• **Task goal**: Of the lines below, copy those that hold the word "Space".
--- Available data ---
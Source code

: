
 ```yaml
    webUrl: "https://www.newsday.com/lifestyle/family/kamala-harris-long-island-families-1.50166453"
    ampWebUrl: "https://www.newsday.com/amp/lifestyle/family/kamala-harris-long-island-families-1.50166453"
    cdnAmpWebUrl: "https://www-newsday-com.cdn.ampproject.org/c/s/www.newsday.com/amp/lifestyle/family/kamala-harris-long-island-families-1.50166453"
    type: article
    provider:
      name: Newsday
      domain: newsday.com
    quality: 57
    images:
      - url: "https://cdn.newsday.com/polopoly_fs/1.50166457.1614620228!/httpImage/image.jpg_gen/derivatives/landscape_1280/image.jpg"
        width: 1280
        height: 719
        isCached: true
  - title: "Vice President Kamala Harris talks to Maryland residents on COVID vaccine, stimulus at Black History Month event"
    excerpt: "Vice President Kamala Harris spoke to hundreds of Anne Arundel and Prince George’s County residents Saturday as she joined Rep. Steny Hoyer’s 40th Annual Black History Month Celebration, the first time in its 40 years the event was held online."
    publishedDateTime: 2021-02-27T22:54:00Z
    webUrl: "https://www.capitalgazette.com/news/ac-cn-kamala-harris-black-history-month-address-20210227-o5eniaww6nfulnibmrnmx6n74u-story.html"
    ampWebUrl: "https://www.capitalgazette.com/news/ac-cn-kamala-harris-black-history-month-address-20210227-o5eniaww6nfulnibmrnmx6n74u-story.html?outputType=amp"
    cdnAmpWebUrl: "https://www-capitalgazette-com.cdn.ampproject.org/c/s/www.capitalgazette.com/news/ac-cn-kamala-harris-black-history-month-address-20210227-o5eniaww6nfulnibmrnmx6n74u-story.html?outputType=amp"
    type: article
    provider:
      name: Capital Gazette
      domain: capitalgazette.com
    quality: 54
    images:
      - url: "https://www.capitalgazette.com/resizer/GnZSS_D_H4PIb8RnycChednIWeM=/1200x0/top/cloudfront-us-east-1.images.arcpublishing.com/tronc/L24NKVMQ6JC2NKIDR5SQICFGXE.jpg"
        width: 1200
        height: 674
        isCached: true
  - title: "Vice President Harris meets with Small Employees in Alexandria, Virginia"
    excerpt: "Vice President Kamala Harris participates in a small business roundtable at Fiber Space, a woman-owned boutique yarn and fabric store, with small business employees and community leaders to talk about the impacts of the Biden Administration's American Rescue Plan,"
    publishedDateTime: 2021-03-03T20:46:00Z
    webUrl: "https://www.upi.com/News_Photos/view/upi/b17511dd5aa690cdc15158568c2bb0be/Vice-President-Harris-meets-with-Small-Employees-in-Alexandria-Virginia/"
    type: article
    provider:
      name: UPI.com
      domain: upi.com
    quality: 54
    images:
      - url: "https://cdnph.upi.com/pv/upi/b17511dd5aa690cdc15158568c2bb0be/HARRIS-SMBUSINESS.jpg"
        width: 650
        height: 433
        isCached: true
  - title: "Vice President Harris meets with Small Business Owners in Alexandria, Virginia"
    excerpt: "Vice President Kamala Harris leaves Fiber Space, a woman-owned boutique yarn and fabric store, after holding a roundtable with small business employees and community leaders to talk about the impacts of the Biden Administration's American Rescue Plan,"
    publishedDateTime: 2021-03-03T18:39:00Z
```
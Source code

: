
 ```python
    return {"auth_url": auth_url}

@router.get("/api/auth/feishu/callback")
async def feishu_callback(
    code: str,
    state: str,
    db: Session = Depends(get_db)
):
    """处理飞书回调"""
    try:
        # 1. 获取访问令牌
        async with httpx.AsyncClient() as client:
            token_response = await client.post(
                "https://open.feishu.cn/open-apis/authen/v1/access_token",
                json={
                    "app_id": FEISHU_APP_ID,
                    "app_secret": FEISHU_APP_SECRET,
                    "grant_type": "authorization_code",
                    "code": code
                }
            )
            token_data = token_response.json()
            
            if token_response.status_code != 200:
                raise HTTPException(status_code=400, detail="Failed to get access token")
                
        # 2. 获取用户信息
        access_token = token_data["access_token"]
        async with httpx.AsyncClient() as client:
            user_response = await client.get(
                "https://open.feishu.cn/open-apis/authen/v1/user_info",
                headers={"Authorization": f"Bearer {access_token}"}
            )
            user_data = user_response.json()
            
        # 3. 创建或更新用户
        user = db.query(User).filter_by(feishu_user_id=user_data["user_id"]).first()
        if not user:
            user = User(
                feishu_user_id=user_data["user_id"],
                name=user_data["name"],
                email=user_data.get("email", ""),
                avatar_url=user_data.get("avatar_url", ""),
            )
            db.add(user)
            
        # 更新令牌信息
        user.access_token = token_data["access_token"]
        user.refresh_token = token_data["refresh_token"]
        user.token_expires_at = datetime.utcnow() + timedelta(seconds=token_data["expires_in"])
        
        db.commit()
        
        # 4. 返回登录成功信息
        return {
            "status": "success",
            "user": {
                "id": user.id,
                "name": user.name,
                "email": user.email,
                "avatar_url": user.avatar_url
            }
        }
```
---
• **Your solution**:
    excerpt: "Vice President Kamala Harris participates in a small business roundtable at Fiber Space, a woman-owned boutique yarn and fabric store, with small business employees and community leaders to talk about the impacts of the Biden Administration's American Rescue Plan,"
    excerpt: "Vice President Kamala Harris leaves Fiber Space, a woman-owned boutique yarn and fabric store, after holding a roundtable with small business employees and community leaders to talk about the impacts of the Biden Administration's American Rescue Plan,"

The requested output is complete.